[Required work]
For each entry, repeat the text exactly and omit any picture it holds.

====== Source information ======

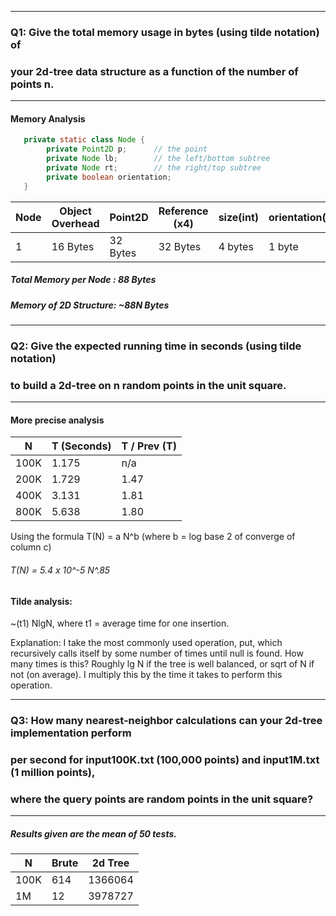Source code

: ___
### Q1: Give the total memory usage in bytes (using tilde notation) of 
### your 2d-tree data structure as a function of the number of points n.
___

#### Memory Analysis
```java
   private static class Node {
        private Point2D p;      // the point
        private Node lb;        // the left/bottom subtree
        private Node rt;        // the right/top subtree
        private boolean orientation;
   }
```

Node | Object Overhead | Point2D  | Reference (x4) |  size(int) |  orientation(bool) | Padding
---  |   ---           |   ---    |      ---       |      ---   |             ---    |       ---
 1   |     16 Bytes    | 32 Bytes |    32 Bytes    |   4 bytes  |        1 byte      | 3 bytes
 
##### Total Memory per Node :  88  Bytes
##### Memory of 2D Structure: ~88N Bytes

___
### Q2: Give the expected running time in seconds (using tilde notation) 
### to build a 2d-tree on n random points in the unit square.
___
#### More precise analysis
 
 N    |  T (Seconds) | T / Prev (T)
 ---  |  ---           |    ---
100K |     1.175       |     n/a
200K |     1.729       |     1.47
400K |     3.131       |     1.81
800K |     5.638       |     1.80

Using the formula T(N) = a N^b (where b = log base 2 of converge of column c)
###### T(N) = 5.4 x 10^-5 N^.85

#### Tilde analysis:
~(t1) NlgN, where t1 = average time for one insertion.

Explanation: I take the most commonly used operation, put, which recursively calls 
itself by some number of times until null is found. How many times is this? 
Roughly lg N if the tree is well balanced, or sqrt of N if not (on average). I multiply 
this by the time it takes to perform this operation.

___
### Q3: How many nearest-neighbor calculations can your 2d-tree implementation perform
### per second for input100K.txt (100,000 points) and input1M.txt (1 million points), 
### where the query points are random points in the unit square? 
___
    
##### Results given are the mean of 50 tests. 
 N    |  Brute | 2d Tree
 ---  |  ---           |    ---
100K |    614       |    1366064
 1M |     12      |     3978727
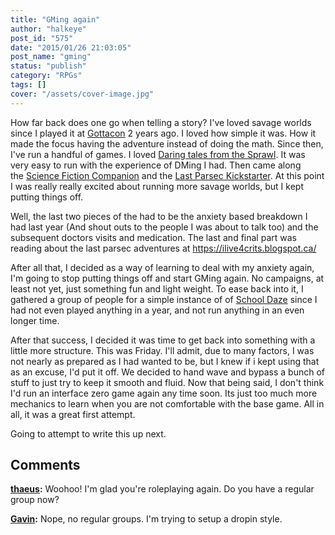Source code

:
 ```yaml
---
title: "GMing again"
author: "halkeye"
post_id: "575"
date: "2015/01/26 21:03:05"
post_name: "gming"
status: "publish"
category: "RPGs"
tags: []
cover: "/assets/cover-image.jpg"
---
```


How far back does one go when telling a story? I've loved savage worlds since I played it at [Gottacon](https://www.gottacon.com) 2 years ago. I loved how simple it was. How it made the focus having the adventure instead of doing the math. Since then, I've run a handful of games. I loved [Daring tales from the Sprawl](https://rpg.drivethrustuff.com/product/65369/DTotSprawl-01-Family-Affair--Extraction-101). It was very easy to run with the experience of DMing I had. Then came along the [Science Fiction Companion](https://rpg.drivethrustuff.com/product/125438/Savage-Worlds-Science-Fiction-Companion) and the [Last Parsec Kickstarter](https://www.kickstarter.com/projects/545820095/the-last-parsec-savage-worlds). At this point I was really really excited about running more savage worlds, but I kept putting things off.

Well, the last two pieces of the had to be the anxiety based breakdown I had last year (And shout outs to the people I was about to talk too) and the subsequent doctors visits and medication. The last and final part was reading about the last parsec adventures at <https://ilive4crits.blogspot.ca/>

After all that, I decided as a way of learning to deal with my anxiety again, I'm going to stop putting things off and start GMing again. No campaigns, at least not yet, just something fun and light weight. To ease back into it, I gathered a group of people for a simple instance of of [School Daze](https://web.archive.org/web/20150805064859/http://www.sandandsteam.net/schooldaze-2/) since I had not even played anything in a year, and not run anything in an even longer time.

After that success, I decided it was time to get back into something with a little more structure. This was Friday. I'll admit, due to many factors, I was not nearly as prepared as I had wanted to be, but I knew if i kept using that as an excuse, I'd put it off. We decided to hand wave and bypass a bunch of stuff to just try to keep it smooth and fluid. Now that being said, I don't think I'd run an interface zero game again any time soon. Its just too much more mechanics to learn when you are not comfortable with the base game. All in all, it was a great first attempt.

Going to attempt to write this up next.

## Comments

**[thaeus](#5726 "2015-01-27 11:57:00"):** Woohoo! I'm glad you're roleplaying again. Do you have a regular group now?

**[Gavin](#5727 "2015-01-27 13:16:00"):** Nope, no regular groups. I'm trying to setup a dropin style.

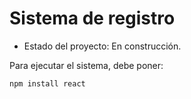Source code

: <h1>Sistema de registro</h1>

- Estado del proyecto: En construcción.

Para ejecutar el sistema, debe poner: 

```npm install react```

======

[Answer section]
Source code

: ___
### Q1: Give the total memory usage in bytes (using tilde notation) of 
### your 2d-tree data structure as a function of the number of points n.
___

#### Memory Analysis
```java
   private static class Node {
        private Point2D p;      // the point
        private Node lb;        // the left/bottom subtree
        private Node rt;        // the right/top subtree
        private boolean orientation;
   }
```

Node | Object Overhead | Point2D  | Reference (x4) |  size(int) |  orientation(bool) | Padding
---  |   ---           |   ---    |      ---       |      ---   |             ---    |       ---
 1   |     16 Bytes    | 32 Bytes |    32 Bytes    |   4 bytes  |        1 byte      | 3 bytes
 
##### Total Memory per Node :  88  Bytes
##### Memory of 2D Structure: ~88N Bytes

___
### Q2: Give the expected running time in seconds (using tilde notation) 
### to build a 2d-tree on n random points in the unit square.
___
#### More precise analysis
 
 N    |  T (Seconds) | T / Prev (T)
 ---  |  ---           |    ---
100K |     1.175       |     n/a
200K |     1.729       |     1.47
400K |     3.131       |     1.81
800K |     5.638       |     1.80

Using the formula T(N) = a N^b (where b = log base 2 of converge of column c)
###### T(N) = 5.4 x 10^-5 N^.85

#### Tilde analysis:
~(t1) NlgN, where t1 = average time for one insertion.

Explanation: I take the most commonly used operation, put, which recursively calls 
itself by some number of times until null is found. How many times is this? 
Roughly lg N if the tree is well balanced, or sqrt of N if not (on average). I multiply 
this by the time it takes to perform this operation.

___
### Q3: How many nearest-neighbor calculations can your 2d-tree implementation perform
### per second for input100K.txt (100,000 points) and input1M.txt (1 million points), 
### where the query points are random points in the unit square? 
___
    
##### Results given are the mean of 50 tests. 
 N    |  Brute | 2d Tree
 ---  |  ---           |    ---
100K |    614       |    1366064
 1M |     12      |     3978727
Source code

:
 ```yaml
---
title: "GMing again"
author: "halkeye"
post_id: "575"
date: "2015/01/26 21:03:05"
post_name: "gming"
status: "publish"
category: "RPGs"
tags: []
cover: "/assets/cover-image.jpg"
---
```


How far back does one go when telling a story? I've loved savage worlds since I played it at [Gottacon](https://www.gottacon.com) 2 years ago. I loved how simple it was. How it made the focus having the adventure instead of doing the math. Since then, I've run a handful of games. I loved [Daring tales from the Sprawl](https://rpg.drivethrustuff.com/product/65369/DTotSprawl-01-Family-Affair--Extraction-101). It was very easy to run with the experience of DMing I had. Then came along the [Science Fiction Companion](https://rpg.drivethrustuff.com/product/125438/Savage-Worlds-Science-Fiction-Companion) and the [Last Parsec Kickstarter](https://www.kickstarter.com/projects/545820095/the-last-parsec-savage-worlds). At this point I was really really excited about running more savage worlds, but I kept putting things off.

Well, the last two pieces of the had to be the anxiety based breakdown I had last year (And shout outs to the people I was about to talk too) and the subsequent doctors visits and medication. The last and final part was reading about the last parsec adventures at <https://ilive4crits.blogspot.ca/>

After all that, I decided as a way of learning to deal with my anxiety again, I'm going to stop putting things off and start GMing again. No campaigns, at least not yet, just something fun and light weight. To ease back into it, I gathered a group of people for a simple instance of of [School Daze](https://web.archive.org/web/20150805064859/http://www.sandandsteam.net/schooldaze-2/) since I had not even played anything in a year, and not run anything in an even longer time.

After that success, I decided it was time to get back into something with a little more structure. This was Friday. I'll admit, due to many factors, I was not nearly as prepared as I had wanted to be, but I knew if i kept using that as an excuse, I'd put it off. We decided to hand wave and bypass a bunch of stuff to just try to keep it smooth and fluid. Now that being said, I don't think I'd run an interface zero game again any time soon. Its just too much more mechanics to learn when you are not comfortable with the base game. All in all, it was a great first attempt.

Going to attempt to write this up next.

## Comments

**[thaeus](#5726 "2015-01-27 11:57:00"):** Woohoo! I'm glad you're roleplaying again. Do you have a regular group now?

**[Gavin](#5727 "2015-01-27 13:16:00"):** Nope, no regular groups. I'm trying to setup a dropin style.

Source code

: <h1>Sistema de registro</h1>

- Estado del proyecto: En construcción.

Para ejecutar el sistema, debe poner: 

```npm install react```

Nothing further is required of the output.